Conditions affecting the shoulder, elbow, wrist and hand are common causes of pain and disability particularly in working age and older adults. Surgical treatments for arthritis, nerve compression, joint contractures and instability are now widely used. 

The expansion of some types of surgery and choices between different types have evolved  without high quality evidence. There is also likely local and regional variation in the provision and access to surgical treatments, and potentially variation in the outcomes. 

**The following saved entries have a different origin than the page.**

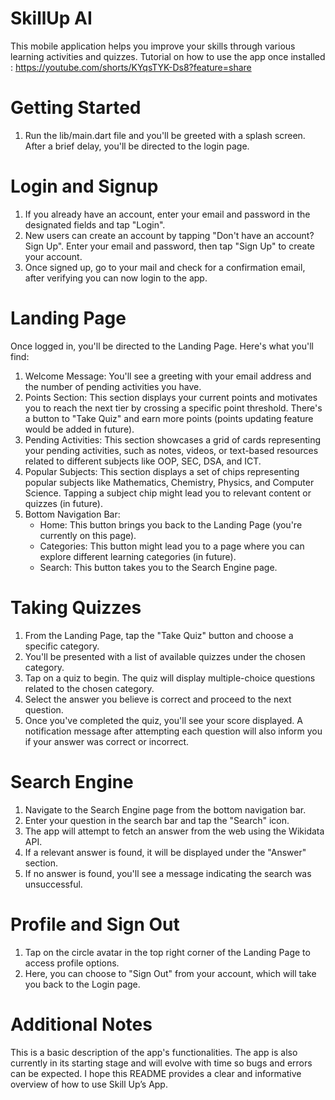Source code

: # SkillUp AI

This mobile application helps you improve your skills through various learning activities and quizzes.
Tutorial on how to use the app once installed : https://youtube.com/shorts/KYqsTYK-Ds8?feature=share

# Getting Started

1.	Run the lib/main.dart file and you'll be greeted with a splash screen. After a brief delay, you'll be directed to the login page.

# Login and Signup

1.	If you already have an account, enter your email and password in the designated fields and tap "Login".
2.	New users can create an account by tapping "Don't have an account? Sign Up". Enter your email and password, then tap "Sign Up" to create your account.
3.	Once signed up, go to your mail and check for a confirmation email, after verifying you can now login to the app.

# Landing Page

Once logged in, you'll be directed to the Landing Page. Here's what you'll find:
1.	Welcome Message: You'll see a greeting with your email address and the number of pending activities you have.
2.	Points Section: This section displays your current points and motivates you to reach the next tier by crossing a specific point threshold. There's a button to "Take Quiz" and earn more points (points updating feature would be added in future).
3.	Pending Activities: This section showcases a grid of cards representing your pending activities, such as notes, videos, or text-based resources related to different subjects like OOP, SEC, DSA, and ICT.
4.	Popular Subjects: This section displays a set of chips representing popular subjects like Mathematics, Chemistry, Physics, and Computer Science. Tapping a subject chip might lead you to relevant content or quizzes (in future).
5.	Bottom Navigation Bar: 
	- Home: This button brings you back to the Landing Page (you're currently on this page).
    - Categories: This button might lead you to a page where you can explore different learning categories (in future).
    - Search: This button takes you to the Search Engine page.

# Taking Quizzes

1.	From the Landing Page, tap the "Take Quiz" button and choose a specific category.
2.	You'll be presented with a list of available quizzes under the chosen category.
3.	Tap on a quiz to begin. The quiz will display multiple-choice questions related to the chosen category.
4.	Select the answer you believe is correct and proceed to the next question.
5.	Once you've completed the quiz, you'll see your score displayed. A notification message after attempting each question will also inform you if your answer was correct or incorrect.

# Search Engine 

1.	Navigate to the Search Engine page from the bottom navigation bar.
2.	Enter your question in the search bar and tap the "Search" icon.
3.	The app will attempt to fetch an answer from the web using the Wikidata API.
4.	If a relevant answer is found, it will be displayed under the "Answer" section.
5.	If no answer is found, you'll see a message indicating the search was unsuccessful.

# Profile and Sign Out

1.	Tap on the circle avatar in the top right corner of the Landing Page to access profile options.
2.	Here, you can choose to "Sign Out" from your account, which will take you back to the Login page.

# Additional Notes

This is a basic description of the app's functionalities. The app is also currently in its starting stage and will evolve with time so bugs and errors can be expected.
I hope this README provides a clear and informative overview of how to use Skill Up’s App.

With an aging UK population and more and more patients suffering with upper limb problems there are more referrals from general practice to hospital secondary care each year. One of our overall aims is to provide higher quality evidence on effectiveness of some upper limb surgical treatments, to understand which patients are most likely to benefit from surgical treatment, and to examine geographical variations in access and provision of care.

Current research studies

We are conducting a series of studies looking at upper limb musculoskeletal conditions including:

  • Patterns and variation in provision of different surgical treatments over time and by geographical location within England
  • Adverse outcomes of surgery – risks of reoperation, serious adverse events and mortality
  • Analysis of costs of treatment and variation in costs

We are using a large dataset of Hospital Episode Statistics with up to 19 years of follow-up to provide precise estimates of treatment incidence, costs, risks of surgery and long-term reoperation risks. Statistical modelling methods are used in risk association studies to adjust for the effects of confounding factors.

Impact

The results of our research will be disseminated in peer-reviewed publications and, where relevant, in patient-centred materials. We anticipate that the results will be of interest to all stakeholders including patients and healthcare professionals making shared decisions.